··· THE DATA

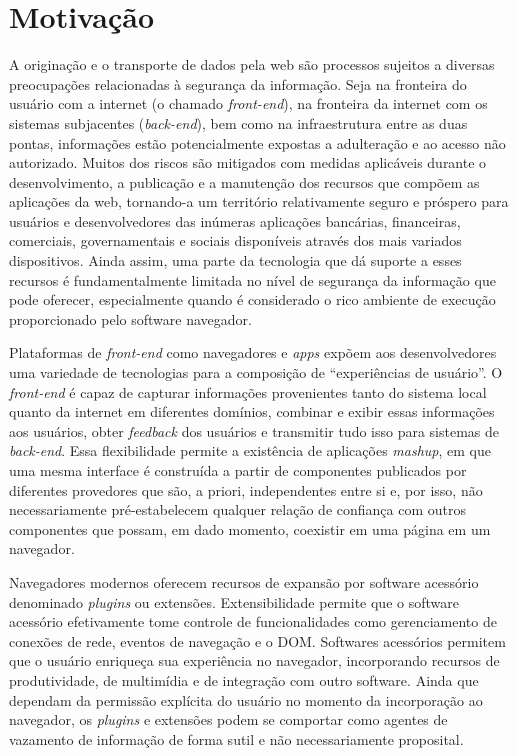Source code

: \section{Motivação}
A originação e o transporte de dados pela web são processos sujeitos a diversas preocupações relacionadas à segurança da informação. Seja na fronteira do usuário com a internet (o chamado \textit{front-end}), na fronteira da internet com os sistemas subjacentes (\textit{back-end}), bem como na infraestrutura entre as duas pontas, informações estão potencialmente expostas a adulteração e ao acesso não autorizado. Muitos dos riscos são mitigados com medidas aplicáveis durante o desenvolvimento, a publicação e a manutenção dos recursos que compõem as aplicações da web, tornando-a um território relativamente seguro e próspero para usuários e desenvolvedores das inúmeras aplicações bancárias, financeiras, comerciais, governamentais e sociais disponíveis através dos mais variados dispositivos. Ainda assim, uma parte da tecnologia que dá suporte a esses recursos é fundamentalmente limitada no nível de segurança da informação que pode oferecer, especialmente quando é considerado o rico ambiente de execução proporcionado pelo software navegador.

Plataformas de \textit{front-end} como navegadores e \textit{apps} expõem aos desenvolvedores uma variedade de tecnologias para a composição de ``experiências de usuário''. O \textit{front-end} é capaz de capturar informações  provenientes tanto do sistema local quanto da internet em diferentes domínios, combinar e exibir essas informações aos usuários, obter \textit{feedback} dos usuários e transmitir tudo isso para sistemas de \textit{back-end}. Essa flexibilidade permite a existência de aplicações \textit{mashup}, em que uma mesma interface é construída a partir de componentes publicados por diferentes provedores que são, a priori, independentes entre si e, por isso, não necessariamente pré-estabelecem qualquer relação de confiança com outros componentes que possam, em dado momento, coexistir em uma página em um navegador.

Navegadores modernos oferecem recursos de expansão por software acessório denominado \textit{plugins} ou extensões. Extensibilidade permite que o software acessório efetivamente tome controle de funcionalidades como gerenciamento de conexões de rede, eventos de navegação e o DOM. Softwares acessórios permitem que o usuário enriqueça sua experiência no navegador, incorporando recursos de produtividade, de multimídia e de integração com outro software. Ainda que dependam da permissão explícita do usuário no momento da incorporação ao navegador, os \textit{plugins} e extensões podem se comportar como agentes de vazamento de informação de forma sutil e não necessariamente proposital.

······

Report only how many lines in the entries contain "desenvolvedores".

2